In-depth reviews

Ford Fiesta ST review – super supermini still appeals, especially in Edition trim

A class stalwart, maybe, but the Fiesta ST drives with real enthusiasm, engagement and sophistication

Evo rating
from £19,495
  • Agile and engaging chassis; punchy engine
  • Ride remains very firm when on standard springs and dampers

The new seventh-gen Ford Fiesta ST was launched back in 2017 to a difficult debut. It needed to live up to its (still) brilliant predecessor, with its key rival, Peugeot’s 208 GTi by Peugeot Sport, at full strength and a new three-cylinder engine that had yet to be proven as part of a high-performance powertrain.

Yet Ford’s belief in the ST was vindicated quickly because it delivered big time, taking the ST package to a higher plane than ever before – in outright capability as much as driver enjoyment. The year 2021, though, is a very different place, as while the Peugeot’s long gone, its rivals have become a lot more serious, and this time they’re from Japan and Korea.

> 2022 hot hatchback battle: superminis

To compete in this reformed supermini class, Ford’s gentle restructure of the ST line-up in the UK has seen the end of the price-leading ST-1 base car, and a new focus on high-end derivatives such as the Edition model that stretches to over £27,000. These new price points have upped our expectations, but then the ST has never been more capable and entertaining, especially in top-spec Edition form.

Ford Fiesta ST in detail

  • Engine, transmission and technical details – Three cylinders, 1.5 litres and a turbocharger – all fixed to a six-speed manual gearbox
  • Performance and 0-60 time – Quicker than the old car and up at the sharp end for the class, with a 6.5sec 0-62mph time and 144mph top speed
  • Ride and handling – Sharp steering and great body control give the ST real agility.

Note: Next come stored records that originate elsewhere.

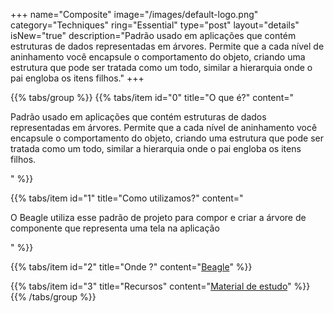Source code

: +++
name="Composite"
image="/images/default-logo.png"
category="Techniques"
ring="Essential"
type="post"
layout="details"
isNew="true"
description="Padrão usado em aplicações que contém estruturas de dados representadas em árvores. Permite que a cada nível de aninhamento você encapsule o comportamento do objeto, criando uma estrutura que pode ser tratada como um todo, similar a hierarquia onde o pai engloba os itens filhos."
+++

{{% tabs/group %}}
  {{% tabs/item id="0" title="O que é?" content="<p>Padrão usado em aplicações que contém estruturas de dados representadas em árvores. Permite que a cada nível de aninhamento você encapsule o comportamento do objeto, criando uma estrutura que pode ser tratada como um todo, similar a hierarquia onde o pai engloba os itens filhos.</p>" %}}
  
  {{% tabs/item id="1" title="Como utilizamos?" content="<p>O Beagle utiliza esse padrão de projeto para compor e criar a árvore de componente que representa uma tela na aplicação</p>" %}}
  
  {{% tabs/item id="2" title="Onde ?" content="<a href='https://usebeagle.io/' target='_blank'>Beagle</a>" %}}

  {{% tabs/item id="3" title="Recursos" content="<a href='https://refactoring.guru/pt-br/design-patterns/composite' target='_blank'>Material de estudo</a>" %}}
{{% /tabs/group %}}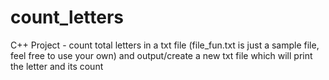 # count_letters
C++ Project - count total letters in a txt file (file_fun.txt is just a sample file, feel free to use your own) and output/create a new txt file which will print the letter and its count 
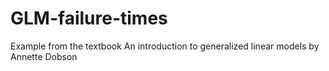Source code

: # GLM-failure-times
Example from the textbook An introduction to generalized linear models by Annette Dobson
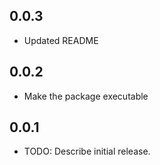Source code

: ## 0.0.3
* Updated README
## 0.0.2
* Make the package executable

## 0.0.1

* TODO: Describe initial release.
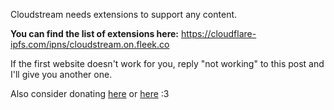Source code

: Cloudstream needs extensions to support any content.

**You can find the list of extensions here:**
<https://cloudflare-ipfs.com/ipns/cloudstream.on.fleek.co>

If the first website doesn't work for you, reply "not working" to this post and I'll give you another one.

Also consider donating [here](https://github.com/sponsors/C10udburst) or [here](https://ko-fi.com/cl0udburst) :3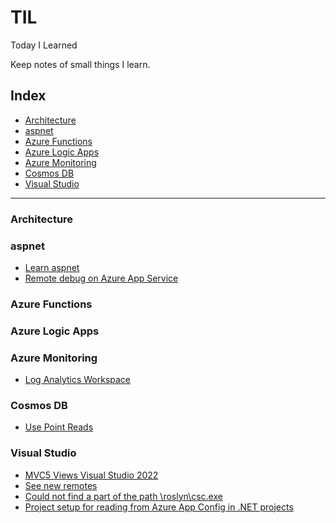 # TIL
Today I Learned

Keep notes of small things I learn.

## Index
* [Architecture](#architecture)
* [aspnet](#aspnet)
* [Azure Functions](#azure-functions)
* [Azure Logic Apps](#azure-logic-apps)
* [Azure Monitoring](#azure-monitoring)
* [Cosmos DB](#cosmos-db)
* [Visual Studio](#visual-studio)

---

### Architecture

### aspnet
- [Learn aspnet](aspnet/learn-aspnet.md)
- [Remote debug on Azure App Service](aspnet/remote-debug.md)

### Azure Functions

### Azure Logic Apps

### Azure Monitoring
- [Log Analytics Workspace](azure-monitoring/log-analytics-workspace.md)

### Cosmos DB
- [Use Point Reads](cosmos-db/point-reads.md)

### Visual Studio
- [MVC5 Views Visual Studio 2022](visual-studio/razor-views-mvc5.md)
- [See new remotes](visual-studio/see-new-remotes.md)
- [Could not find a part of the path \roslyn\csc.exe](visual-studio/csc-exe.md)
- [Project setup for reading from Azure App Config in .NET projects](visual-studio/azure-app-config.md)



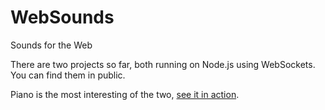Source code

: WebSounds
=========

Sounds for the Web

There are two projects so far, both running on Node.js using WebSockets. You can find them in public.

Piano is the most interesting of the two, [see it in action](http://websounds.john-mars.com/piano).
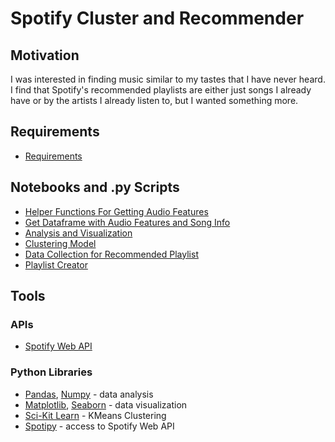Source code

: # Spotify Cluster and Recommender
## Motivation
I was interested in finding music similar to my tastes that I have never heard. I find that Spotify's recommended playlists are either just songs I already have or by the artists I already listen to, but I wanted something more.
## Requirements
  * [Requirements](https://github.com/EWiliams0590/Spotify/blob/main/requirements.txt)
## Notebooks and .py Scripts
  * [Helper Functions For Getting Audio Features](https://github.com/EWiliams0590/Spotify/blob/main/DataPipelineFunctions.py)
  * [Get Dataframe with Audio Features and Song Info](https://github.com/EWiliams0590/Spotify/blob/main/GetSongDataFinal.py)
  * [Analysis and Visualization](https://github.com/EWiliams0590/Spotify/blob/main/Final%20Dataset%20and%20Basic%20EDA.ipynb)
  * [Clustering Model](https://github.com/EWiliams0590/Spotify/blob/main/Clustering%20My%20Top%20Songs%20Spotify.ipynb)
  * [Data Collection for Recommended Playlist](https://github.com/EWiliams0590/Spotify/blob/main/GetSongDataFromSearch.py)
  * [Playlist Creator](https://github.com/EWiliams0590/Spotify/blob/main/GetPlaylist.py)
## Tools
### APIs
  * [Spotify Web API](https://developer.spotify.com/documentation/web-api/)
### Python Libraries
  * [Pandas](https://pandas.pydata.org/), [Numpy](https://numpy.org/) - data analysis
  * [Matplotlib](https://matplotlib.org/), [Seaborn](https://seaborn.pydata.org/index.html) - data visualization
  * [Sci-Kit Learn](https://scikit-learn.org/stable/index.html) - KMeans Clustering
  * [Spotipy](https://spotipy.readthedocs.io/en/2.18.0/) - access to Spotify Web API

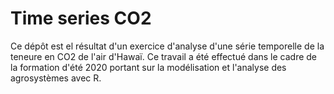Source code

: # Time series CO2

Ce dépôt est el résultat d'un exercice d'analyse d'une série temporelle de la teneure en CO2 de l'air d'Hawaï.
Ce travail a été effectué dans le cadre de la formation d'été 2020 portant sur la modélisation et l'analyse des agrosystèmes avec R.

Edition models are transformed with new coilovers
  • MPG and running costs – Running costs shouldn’t be too high, but keep an eye on those Michelin Pilot Sport 4 tyres
  • Interior and tech – A big improvement over the old car. Grippy Recaro seats are welcome, improved dash and infotainment set-up even more so
  • Design – Three- and five-door options, with just enough aggression to mark it out as a performance model

Prices, specs and rivals

Despite losing the base-level ST-1, all Fiesta STs remain a decent value proposition, starting at £21,955 for the ST-2. Five-door versions cost an extra £400, and are expected to account for around a quarter of ST sales. The model itself will make up about a tenth of all Ford Fiesta sales in the UK.

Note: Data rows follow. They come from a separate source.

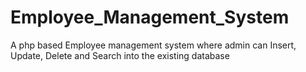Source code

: # Employee_Management_System
A php based Employee management system where admin can Insert, Update, Delete and Search into the existing database 
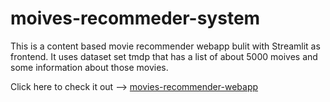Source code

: # moives-recommeder-system
This is a content based movie recommender webapp bulit with Streamlit as frontend.
It uses dataset set tmdp that has a list of about 5000 moives and some information about those movies.

Click here to check it out --> [movies-recommender-webapp](https://movies-recommender-webapp.herokuapp.com/)
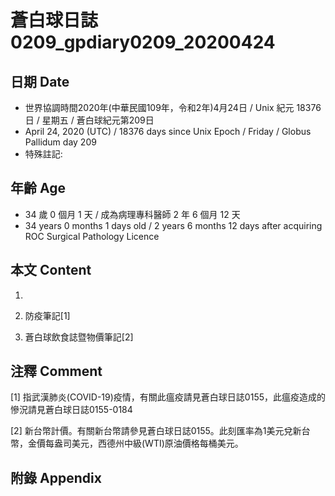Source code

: [_metadata_:encoding]: - "utf-8"
[_metadata_:fileformat]: - "markdown"
[_metadata_:MIME_type]: - "text/plain"
[_metadata_:markdown_version]: - "commonmark version 0.29"
[_metadata_:markdown_spec]: - "https://spec.commonmark.org/0.29/"

# 蒼白球日誌0209_gpdiary0209_20200424 #

## 日期 Date ##

* 世界協調時間2020年(中華民國109年，令和2年)4月24日 / Unix 紀元 18376 日 / 星期五 / 蒼白球紀元第209日
* April 24, 2020 (UTC) / 18376 days since Unix Epoch / Friday / Globus Pallidum day 209
* 特殊註記:

## 年齡 Age ##

* 34 歲 0 個月 1 天 / 成為病理專科醫師 2 年 6 個月 12 天
* 34 years 0 months 1 days old / 2 years 6 months 12 days after acquiring ROC Surgical Pathology Licence

## 本文 Content ##

1. 

    
2. 防疫筆記[1]

    
3. 蒼白球飲食誌暨物價筆記[2]

    

## 注釋 Comment ##

[1] 指武漢肺炎(COVID-19)疫情，有關此瘟疫請見蒼白球日誌0155，此瘟疫造成的慘況請見蒼白球日誌0155-0184


[2] 新台幣計價。有關新台幣請參見蒼白球日誌0155。此刻匯率為1美元兌新台幣，金價每盎司美元，西德州中級(WTI)原油價格每桶美元。



## 附錄 Appendix ##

Standard equipment is good, with ST-2s wearing a 17-inch wheel design (with 18-inch optional), LED headlights and a fantastic set of Recaro seats. ST-3 models upgrade to 18-inch wheels, a higher-grade B&O Play sound system, a TFT screen ahead of the driver, parking camera, climate control and keyless start and entry.

> Best hot hatches

The £24,580 ST-3 also comes as standard with the Performance Pack, which bundles a Quaife limited-slip differential, launch control and shift lights in the instrument cluster. The same package is also available optionally on lesser ST-2 models for an extra £950.

> For an in-depth review of the Ford Fiesta, check out our sister site Carbuyer

Most of the ST’s European rivals have retreated (for now), with Peugeot and Renault ruminating on all-electric hot hatchbacks of the future, but in the here and now there are new threats from Japan and Korea that have taken the notion of a supermini hot hatch and turned the volume right up.

First is Hyundai’s very impressive new i20 N, a model that matches the larger i30 N’s focus and capability, but miniaturises the package to create something even more exuberant. At £24,995, the single-specification i20 is priced more than the equivalent ST (just) but comes with far more kit.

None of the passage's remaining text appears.